The vast majority of Americans know they
couldn't support their families on the $7.25 an hour federal minimum wage. According to a new poll, just 20 percent believe they could "support your household on a minimum-wage salary, which comes out to $1,250 per month, or about $15,000 per year."
The poll, done by Public Policy Polling for Americans United for Change, also finds 54 percent support for raising the federal minimum wage to $10.10 an hour, with 37 percent of Republicans supporting it, which PPP's polling memo notes is "an unusually high level of support from GOP voters for an Obama backed policy initiative." And Obama has indeed been pushing $10.10 hard enough that you would expect many Republicans to oppose it on principle (the principle being f*** Obama).
Asked "Many big companies oppose raising the minimum wage, even though their minimum wage employees make so little they are eligible for Medicaid and food stamps. Do you agree or disagree with the following statement? 'It's wrong that profitable companies get this kind of indirect subsidy from the taxpayers by paying poverty-level wages,'" 61 percent of those polled agreed; 74 percent agreed that "Someone who works full-time should be paid enough to keep them out of poverty."

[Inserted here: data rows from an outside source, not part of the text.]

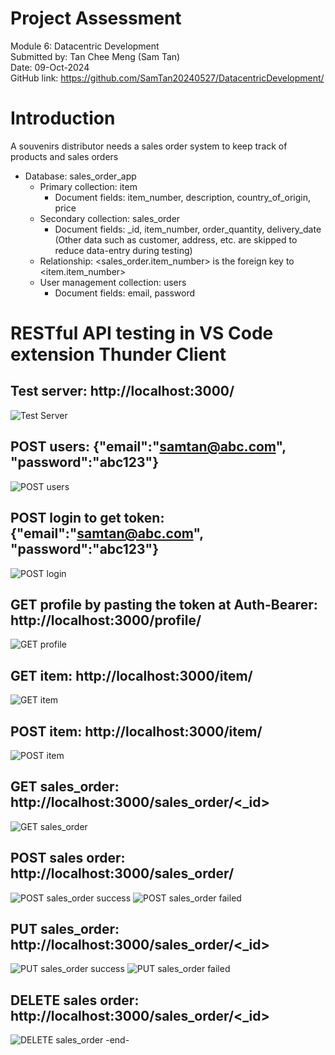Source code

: # Project Assessment
Module 6: Datacentric Development \
Submitted by: Tan Chee Meng (Sam Tan) \
Date: 09-Oct-2024 \
GitHub link: https://github.com/SamTan20240527/DatacentricDevelopment/

# Introduction
A souvenirs distributor needs a sales order system to keep track of products and sales orders
- Database: sales_order_app
  - Primary collection: item
    - Document fields: item_number, description, country_of_origin, price 
  - Secondary collection: sales_order
    - Document fields: _id, item_number, order_quantity, delivery_date \
    (Other data such as customer, address, etc. are skipped to reduce data-entry during testing)
  - Relationship: <sales_order.item_number> is the foreign key to <item.item_number>
  - User management collection: users
    - Document fields: email, password 

# RESTful API testing in VS Code extension Thunder Client
## Test server: http://localhost:3000/
![Test Server](test_data/TestServer.png)
## POST users: {"email":"samtan@abc.com", "password":"abc123"}
![POST users](test_data/POSTusers.png)
## POST login to get token: {"email":"samtan@abc.com", "password":"abc123"}
![POST login](test_data/POSTloginToGetToken.png)
## GET profile by pasting the token at Auth-Bearer: http://localhost:3000/profile/
![GET profile](test_data/GETprofileFromLoginToken.png)
## GET item: http://localhost:3000/item/
![GET item](test_data/GETitem.png)
## POST item: http://localhost:3000/item/
![POST item](test_data/POSTitem.png)
## GET sales_order: http://localhost:3000/sales_order/<_id>
![GET sales_order](test_data/GETsales_order.png)
## POST sales order: http://localhost:3000/sales_order/
![POST sales_order success](test_data/POSTsales_orderSuccess.png)
![POST sales_order failed](test_data/PUTsales_orderFailedItemInvalid.png)
## PUT sales_order: http://localhost:3000/sales_order/<_id>
![PUT sales_order success](test_data/PUTsales_orderSuccess.png)
![PUT sales_order failed](test_data/PUTsales_orderFailedItemInvalid.png)
## DELETE sales order: http://localhost:3000/sales_order/<_id>
![DELETE sales_order](test_data/DELETEsales_order.png)
-end-







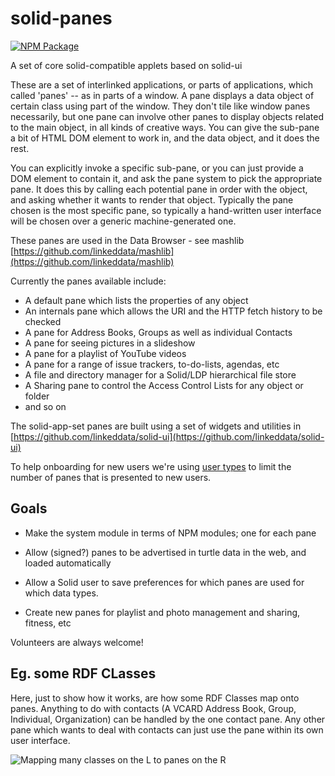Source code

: # solid-panes

[![NPM Package](https://img.shields.io/npm/v/solid-panes.svg)](https://www.npmjs.com/package/solid-panes)

A set of core solid-compatible applets based on solid-ui

These are a set of interlinked applications, or parts of applications,
which called 'panes' -- as in parts of a window. A pane displays a data object of certain class using part of the window.
They don't tile like window panes necessarily, but one pane can involve other panes to display
objects related to the main object, in all kinds of creative ways. You can give the sub-pane a bit of
HTML DOM element to work in, and the data object, and it does the rest.

You can explicitly invoke a specific sub-pane, or you can just provide a DOM element to contain it,
and ask the pane system to pick the appropriate pane. It does this by calling each potential pane in order
with the object, and asking whether it wants to render that object. Typically the pane chosen is the most specific pane,
so typically a hand-written user interface will be chosen over a generic machine-generated one.

These panes are used in the Data Browser - see mashlib [https://github.com/linkeddata/mashlib](https://github.com/linkeddata/mashlib)

Currently the panes available include:

- A default pane which lists the properties of any object
- An internals pane which allows the URI and the HTTP fetch history to be checked
- A pane for Address Books, Groups as well as individual Contacts
- A pane for seeing pictures in a slideshow
- A pane for a playlist of YouTube videos
- A pane for a range of issue trackers, to-do-lists, agendas, etc
- A file and directory manager for a Solid/LDP hierarchical file store
- A Sharing pane to control the Access Control Lists for any object or folder
- and so on

The solid-app-set panes are built using a set of widgets and utilities in [https://github.com/linkeddata/solid-ui](https://github.com/linkeddata/solid-ui)

To help onboarding for new users we're using [user types](./Documentation/user-types.md) to limit the number of panes that is presented
to new users.

## Goals

- Make the system module in terms of NPM modules; one for each pane

- Allow (signed?) panes to be advertised in turtle data in the web, and loaded automatically

- Allow a Solid user to save preferences for which panes are used for which data types.

- Create new panes for playlist and photo management and sharing, fitness, etc

Volunteers are always welcome!

## Eg. some RDF CLasses

Here, just to show how it works, are how some RDF Classes map onto panes. Anything to do with
contacts (A VCARD Address Book, Group, Individual, Organization) can be handled by the one contact
pane. Any other pane which wants to deal with contacts can just use the pane within its own user interface.

![Mapping many classes on the L to panes on the R](https://solid.github.io/solid-panes/doc/images/panes-for-classes.svg)
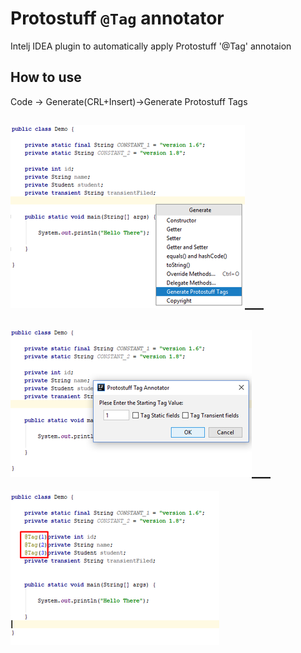 # Protostuff `@Tag` annotator
Intelj IDEA plugin to automatically apply Protostuff '@Tag' annotaion

## How to use
Code -> Generate(CRL+Insert)->Generate Protostuff Tags

![Screenshot](docs/images/Screen_shot_2.png)___
-----------------------------------------------
![Screenshot](docs/images/Screen_shot_3.png)___
--
![Screenshot](docs/images/Screen_shot_4.png)
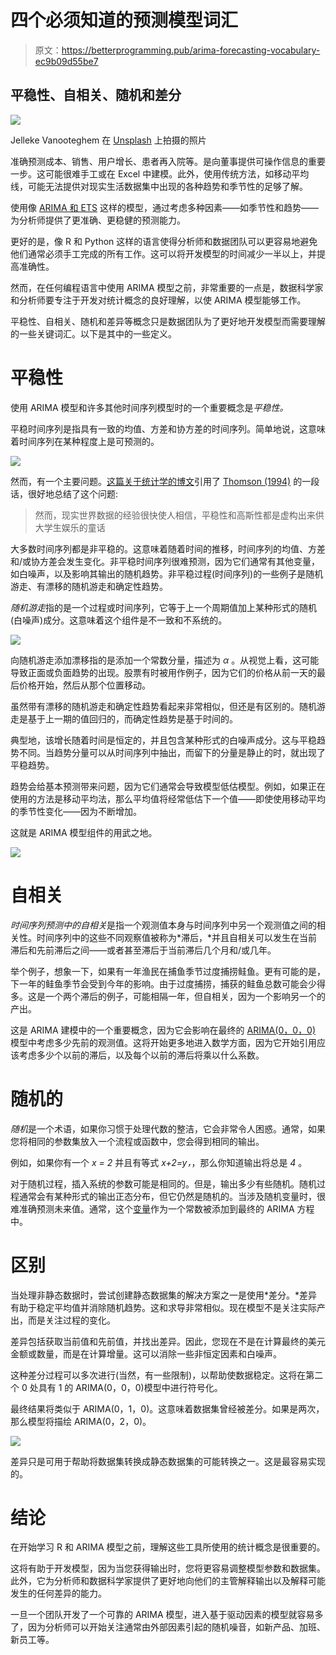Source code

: # 四个必须知道的预测模型词汇

> 原文：<https://betterprogramming.pub/arima-forecasting-vocabulary-ec9b09d55be7>

## 平稳性、自相关、随机和差分

![](img/be3dc8f0c857ad42f0d4405d7b7b8670.png)

Jelleke Vanooteghem 在 [Unsplash](https://unsplash.com/@ilumire?utm_source=unsplash&utm_medium=referral&utm_content=creditCopyText) 上拍摄的照片

准确预测成本、销售、用户增长、患者再入院等。是向董事提供可操作信息的重要一步。这可能很难手工或在 Excel 中建模。此外，使用传统方法，如移动平均线，可能无法提供对现实生活数据集中出现的各种趋势和季节性的足够了解。

使用像 [ARIMA 和 ETS](http://www.acheronanalytics.com/acheron-blog/arima-and-ets-forecasting-in-r) 这样的模型，通过考虑多种因素——如季节性和趋势——为分析师提供了更准确、更稳健的预测能力。

更好的是，像 R 和 Python 这样的语言使得分析师和数据团队可以更容易地避免他们通常必须手工完成的所有工作。这可以将开发模型的时间减少一半以上，并提高准确性。

然而，在任何编程语言中使用 ARIMA 模型之前，非常重要的一点是，数据科学家和分析师要专注于开发对统计概念的良好理解，以使 ARIMA 模型能够工作。

平稳性、自相关、随机和差异等概念只是数据团队为了更好地开发模型而需要理解的一些关键词汇。以下是其中的一些定义。

# 平稳性

使用 ARIMA 模型和许多其他时间序列模型时的一个重要概念是*平稳性。*

平稳时间序列是指具有一致的均值、方差和协方差的时间序列。简单地说，这意味着时间序列在某种程度上是可预测的。

![](img/8730c8d6b64fb62517ec412b84a0c774.png)

然而，有一个主要问题。[这篇关于统计学的博文](http://www.statisticshowto.com/stationarity/)引用了 [Thomson (1994)](https://ieeexplore.ieee.org/document/389899/) 的一段话，很好地总结了这个问题:

> 然而，现实世界数据的经验很快使人相信，平稳性和高斯性都是虚构出来供大学生娱乐的童话

大多数时间序列都是非平稳的。这意味着随着时间的推移，时间序列的均值、方差和/或协方差会发生变化。非平稳时间序列很难预测，因为它们通常有其他变量，如白噪声，以及影响其输出的随机趋势。非平稳过程(时间序列)的一些例子是随机游走、有漂移的随机游走和确定性趋势。

*随机游走*指的是一个过程或时间序列，它等于上一个周期值加上某种形式的随机(白噪声)成分。这意味着这个组件是不一致和不系统的。

![](img/be2096a5506958525aee18cfd4b751f6.png)

向随机游走添加漂移指的是添加一个常数分量，描述为 *α* 。从视觉上看，这可能导致正面或负面趋势的出现。股票有时被用作例子，因为它们的价格从前一天的最后价格开始，然后从那个位置移动。

虽然带有漂移的随机游走和确定性趋势看起来非常相似，但还是有区别的。随机游走是基于上一期的值回归的，而确定性趋势是基于时间的。

典型地，该增长随着时间是恒定的，并且包含某种形式的白噪声成分。这与平稳趋势不同。当趋势分量可以从时间序列中抽出，而留下的分量是静止的时，就出现了平稳趋势。

趋势会给基本预测带来问题，因为它们通常会导致模型低估模型。例如，如果正在使用的方法是移动平均法，那么平均值将经常低估下一个值——即使使用移动平均的季节性变化——因为不断增加。

这就是 ARIMA 模型组件的用武之地。

![](img/60ea44173f8656a9b4ce0ab07a295acf.png)

# 自相关

*时间序列预测中的自相关*是指一个观测值本身与时间序列中另一个观测值之间的相关性。时间序列中的这些不同观察值被称为*滞后，*并且自相关可以发生在当前滞后和先前滞后之间——或者甚至滞后于当前滞后几个月和/或几年。

举个例子，想象一下，如果有一年渔民在捕鱼季节过度捕捞鲑鱼。更有可能的是，下一年的鲑鱼季节会受到今年的影响。由于过度捕捞，捕获的鲑鱼总数可能会少得多。这是一个两个滞后的例子，可能相隔一年，但自相关，因为一个影响另一个的产出。

这是 ARIMA 建模中的一个重要概念，因为它会影响在最终的 [ARIMA(0，0，0)](https://machinelearningmastery.com/arima-for-time-series-forecasting-with-python/) 模型中考虑多少先前的观测值。这将开始更多地进入数学方面，因为它开始引用应该考虑多少个以前的滞后，以及每个以前的滞后将乘以什么系数。

# 随机的

*随机*是一个术语，如果你习惯于处理代数的整洁，它会非常令人困惑。通常，如果您将相同的参数集放入一个流程或函数中，您会得到相同的输出。

例如，如果你有一个 *x = 2* 并且有等式 *x+2=y，*，那么你知道输出将总是 *4* 。

对于随机过程，插入系统的参数可能是相同的。但是，输出多少有些随机。随机过程通常会有某种形式的输出正态分布，但它仍然是随机的。当涉及随机变量时，很难准确预测未来值。通常，这个[变量](https://en.wikipedia.org/wiki/Random_variable)作为一个常数被添加到最终的 ARIMA 方程中。

# 区别

当处理非静态数据时，尝试创建静态数据集的解决方案之一是使用*差分。*差异有助于稳定平均值并消除随机趋势。这和求导非常相似。现在模型不是关注实际产出，而是关注过程的变化。

差异包括获取当前值和先前值，并找出差异。因此，您现在不是在计算最终的美元金额或数量，而是在计算增量。这可以消除一些非恒定因素和白噪声。

这种差分过程可以多次进行(当然，有一些限制)，以帮助使数据稳定。这将在第二个 0 处具有 1 的 ARIMA(0，0，0)模型中进行符号化。

最终结果将类似于 ARIMA(0，1，0)。这意味着数据集曾经被差分。如果是两次，那么模型将描绘 ARIMA(0，2，0)。

![](img/f3f51b726bf2a488af1a8d71668404c6.png)

差异只是可用于帮助将数据集转换成静态数据集的可能转换之一。这是最容易实现的。

# 结论

在开始学习 R 和 ARIMA 模型之前，理解这些工具所使用的统计概念是很重要的。

这将有助于开发模型，因为当您获得输出时，您将更容易调整模型参数和数据集。此外，它为分析师和数据科学家提供了更好地向他们的主管解释输出以及解释可能发生的任何差异的能力。

一旦一个团队开发了一个可靠的 ARIMA 模型，进入基于驱动因素的模型就容易多了，因为分析师可以开始关注通常由外部因素引起的随机噪音，如新产品、加班、新员工等。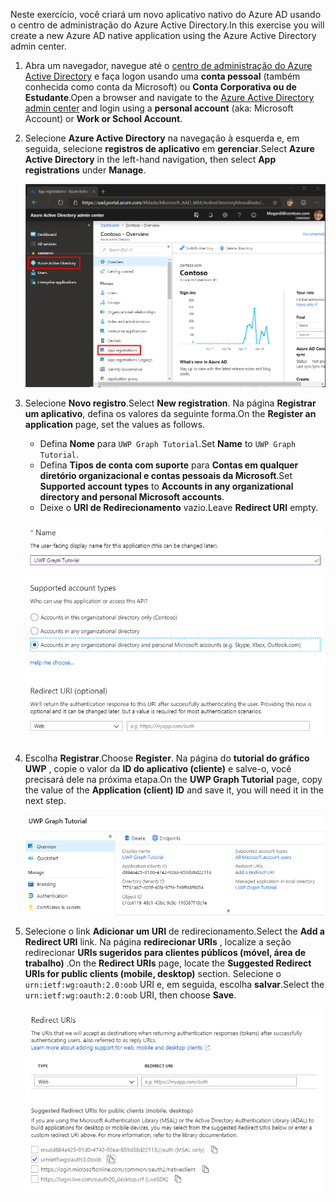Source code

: <!-- markdownlint-disable MD002 MD041 -->

<span data-ttu-id="31102-101">Neste exercício, você criará um novo aplicativo nativo do Azure AD usando o centro de administração do Azure Active Directory.</span><span class="sxs-lookup"><span data-stu-id="31102-101">In this exercise you will create a new Azure AD native application using the Azure Active Directory admin center.</span></span>

1. <span data-ttu-id="31102-102">Abra um navegador, navegue até o [centro de administração do Azure Active Directory](https://aad.portal.azure.com) e faça logon usando uma **conta pessoal** (também conhecida como conta da Microsoft) ou **Conta Corporativa ou de Estudante**.</span><span class="sxs-lookup"><span data-stu-id="31102-102">Open a browser and navigate to the [Azure Active Directory admin center](https://aad.portal.azure.com) and login using a **personal account** (aka: Microsoft Account) or **Work or School Account**.</span></span>

1. <span data-ttu-id="31102-103">Selecione **Azure Active Directory** na navegação à esquerda e, em seguida, selecione **registros de aplicativo** em **gerenciar**.</span><span class="sxs-lookup"><span data-stu-id="31102-103">Select **Azure Active Directory** in the left-hand navigation, then select **App registrations** under **Manage**.</span></span>

    ![<span data-ttu-id="31102-104">Uma captura de tela dos registros de aplicativo</span><span class="sxs-lookup"><span data-stu-id="31102-104">A screenshot of the App registrations</span></span> ](./images/aad-portal-app-registrations.png)

1. <span data-ttu-id="31102-105">Selecione **Novo registro**.</span><span class="sxs-lookup"><span data-stu-id="31102-105">Select **New registration**.</span></span> <span data-ttu-id="31102-106">Na página **Registrar um aplicativo**, defina os valores da seguinte forma.</span><span class="sxs-lookup"><span data-stu-id="31102-106">On the **Register an application** page, set the values as follows.</span></span>

    - <span data-ttu-id="31102-107">Defina **Nome** para `UWP Graph Tutorial`.</span><span class="sxs-lookup"><span data-stu-id="31102-107">Set **Name** to `UWP Graph Tutorial`.</span></span>
    - <span data-ttu-id="31102-108">Defina **Tipos de conta com suporte** para **Contas em qualquer diretório organizacional e contas pessoais da Microsoft**.</span><span class="sxs-lookup"><span data-stu-id="31102-108">Set **Supported account types** to **Accounts in any organizational directory and personal Microsoft accounts**.</span></span>
    - <span data-ttu-id="31102-109">Deixe o **URI de Redirecionamento** vazio.</span><span class="sxs-lookup"><span data-stu-id="31102-109">Leave **Redirect URI** empty.</span></span>

    ![Uma captura de tela da página registrar um aplicativo](./images/aad-register-an-app.png)

1. <span data-ttu-id="31102-111">Escolha **Registrar**.</span><span class="sxs-lookup"><span data-stu-id="31102-111">Choose **Register**.</span></span> <span data-ttu-id="31102-112">Na página do **tutorial do gráfico UWP** , copie o valor da **ID do aplicativo (cliente)** e salve-o, você precisará dele na próxima etapa.</span><span class="sxs-lookup"><span data-stu-id="31102-112">On the **UWP Graph Tutorial** page, copy the value of the **Application (client) ID** and save it, you will need it in the next step.</span></span>

    ![Uma captura de tela da ID do aplicativo do novo registro de aplicativo](./images/aad-application-id.png)

1. <span data-ttu-id="31102-114">Selecione o link **Adicionar um URI** de redirecionamento.</span><span class="sxs-lookup"><span data-stu-id="31102-114">Select the **Add a Redirect URI** link.</span></span> <span data-ttu-id="31102-115">Na página **redirecionar URIs** , localize a seção redirecionar **URIs sugeridos para clientes públicos (móvel, área de trabalho)** .</span><span class="sxs-lookup"><span data-stu-id="31102-115">On the **Redirect URIs** page, locate the **Suggested Redirect URIs for public clients (mobile, desktop)** section.</span></span> <span data-ttu-id="31102-116">Selecione o `urn:ietf:wg:oauth:2.0:oob` URI e, em seguida, escolha **salvar**.</span><span class="sxs-lookup"><span data-stu-id="31102-116">Select the `urn:ietf:wg:oauth:2.0:oob` URI, then choose **Save**.</span></span>

    ![Captura de tela da página URIs de redirecionamento](./images/aad-redirect-uris.png)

It's particularly interesting to contemplate the 20 percent of people who say they could support their households on $1,250 a month. Some, surely, are people earning far, far more who take the view that they could lifehack poverty better than any minimum-wage worker and be happy and comfortable on $1,250 a month. But it's entirely possible that others are earning minimum wage and only getting part-time hours, thinking "man, a full-time income would be great." Or people who've been jobless for six months or more and lost their emergency unemployment aid while facing discrimination in an economy without enough jobs to go around. That's the sad thing: America has enough people struggling in poverty and enough rich people who think they're smart enough to do poverty better to leave a big question mark about who thinks they could live on $1,250 a month. Because you just might be able to live on it, but in the vast majority of the country, you wouldn't be living well.